Both Flix Club and Cougar Video, along with Family Video Book and Clothing on the Alpine/Highland border and several other Utah County companies, will be gone by Dec. 31. "So what's been around for 15 years is going away because of this ruling and lawsuit," Merrill said. "They've destroyed the store, and there's nothing I can do to solve it. They've crushed us."

THREE LOCAL MOVIE STORES FORCED TO CLOSE THIS MONTH

BY MALLORY BATEMAN / Dec 5, 2007
Brigham Young University's Daily Universe

As Flix Club owner Daniel Thompson treated eager customers to a free copy of "Pirates of the Caribbean: At World's End," the gift was accompanied by news that the store would not survive to see the new year.

The owner greeted customers by name as they filed in to the small store on State Street in Orem Tuesday night. The media had already gathered to hear what few people knew - Hollywood had finally won the battle against edited movie stores and was closing them down.

Flix Club, along with Cougar Video and Family Video, once competitors, were all serviced papers in September from law firm Loeb and Loeb in New York stating the stores needed to shut down. "I wrote them back saying I was operating under educational use," an exception in copyright law, Thompson said. "They responded by giving me three options."

The firm told Thompson that his loophole to copyright law would not hold up and he could negotiate with each individual studio, close down, or continue to operate and face a lawsuit, he said. "I called the firm and said I don't want to fight," Thompson said. "They said that if I don't shut down they would break me and take everything I have." So he decided to quit.

Flix Club has been in business for seven years, but Thompson said he couldn't fight the battle anymore, especially against companies like Disney, MGM and Dreamworks. "How many people know me?" Thompson said.

The crowd responded with cheers as nearly everyone raised their hands. "I've looked into every possibility," Thompson said. "They're wiping us out."

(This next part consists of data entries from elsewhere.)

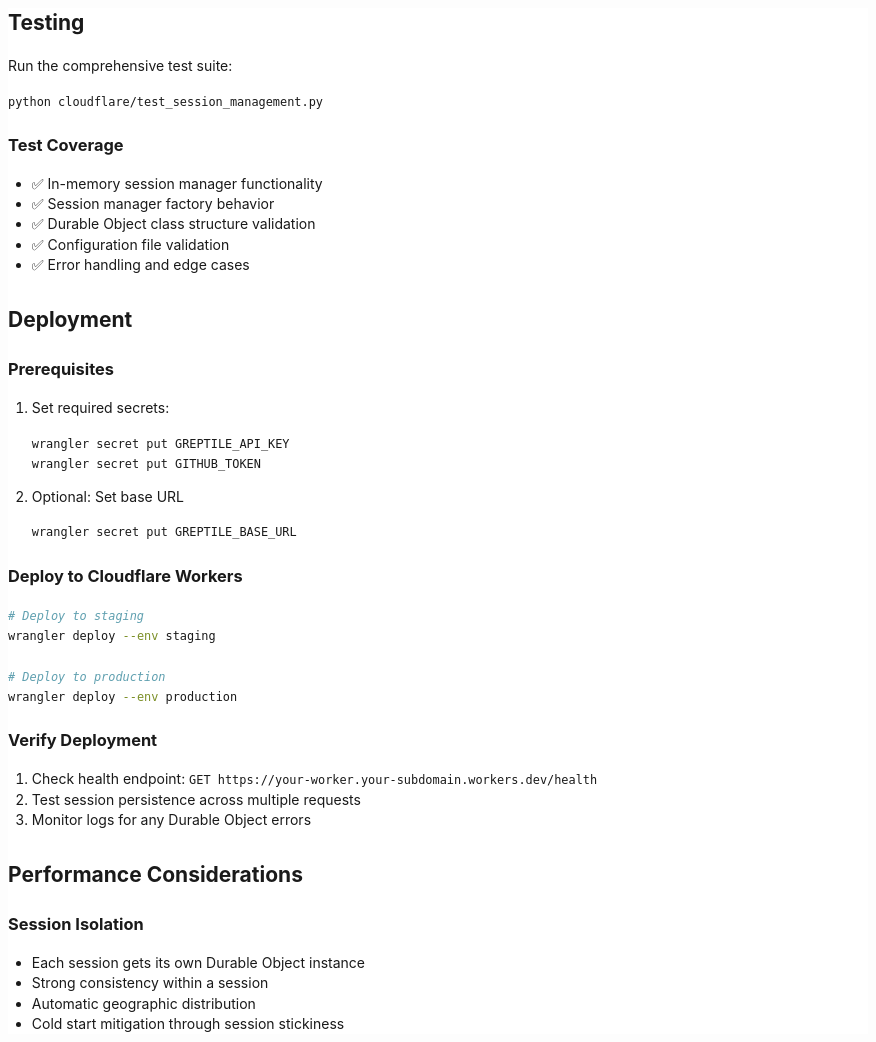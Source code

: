 ## Testing

Run the comprehensive test suite:

```bash
python cloudflare/test_session_management.py
```

### Test Coverage
- ✅ In-memory session manager functionality
- ✅ Session manager factory behavior
- ✅ Durable Object class structure validation
- ✅ Configuration file validation
- ✅ Error handling and edge cases

## Deployment

### Prerequisites
1. Set required secrets:
   ```bash
   wrangler secret put GREPTILE_API_KEY
   wrangler secret put GITHUB_TOKEN
   ```

2. Optional: Set base URL
   ```bash
   wrangler secret put GREPTILE_BASE_URL
   ```

### Deploy to Cloudflare Workers
```bash
# Deploy to staging
wrangler deploy --env staging

# Deploy to production
wrangler deploy --env production
```

### Verify Deployment
1. Check health endpoint: `GET https://your-worker.your-subdomain.workers.dev/health`
2. Test session persistence across multiple requests
3. Monitor logs for any Durable Object errors

## Performance Considerations

### Session Isolation
- Each session gets its own Durable Object instance
- Strong consistency within a session
- Automatic geographic distribution
- Cold start mitigation through session stickiness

In an emotional speech, Thompson thanked customers for their business and asked for their support until he turns his sign off for good on Dec. 31. "You know me; you know that I'm here." Thompson said. "You mean everything to me."Customers thanked Thompson for his business and pledged their support as they gave their regards.

Orem resident Dana Johnson said Thompson knows every customer by name and said he thinks Hollywood is making a mistake "I think it's awful," Johnson said. "They're giving up money for something stupid."

BYU student David Ybarra said he and his wife Emily have rented from Thompson since high school and prefer Flix Club to any other video store. "I won't watch a movie if it's not edited," Emily Ybarra said. "It makes it so you don't have to brace yourself during the movie."

Cougar Video owner Kirt Merrill said he would be closing, too, even though 90 percent of his movies are not edited. However, he said, 85 percent of his income comes from renting the edited movies.

Family Video owner Ryan Van Dorn said he survived the first wave, which closed down Clean Flicks, but his edited movies won't survive this time. He said he will continue to rent movies rated PG-13 or lower. "This will be the final nail in the coffin," Van Dorn said.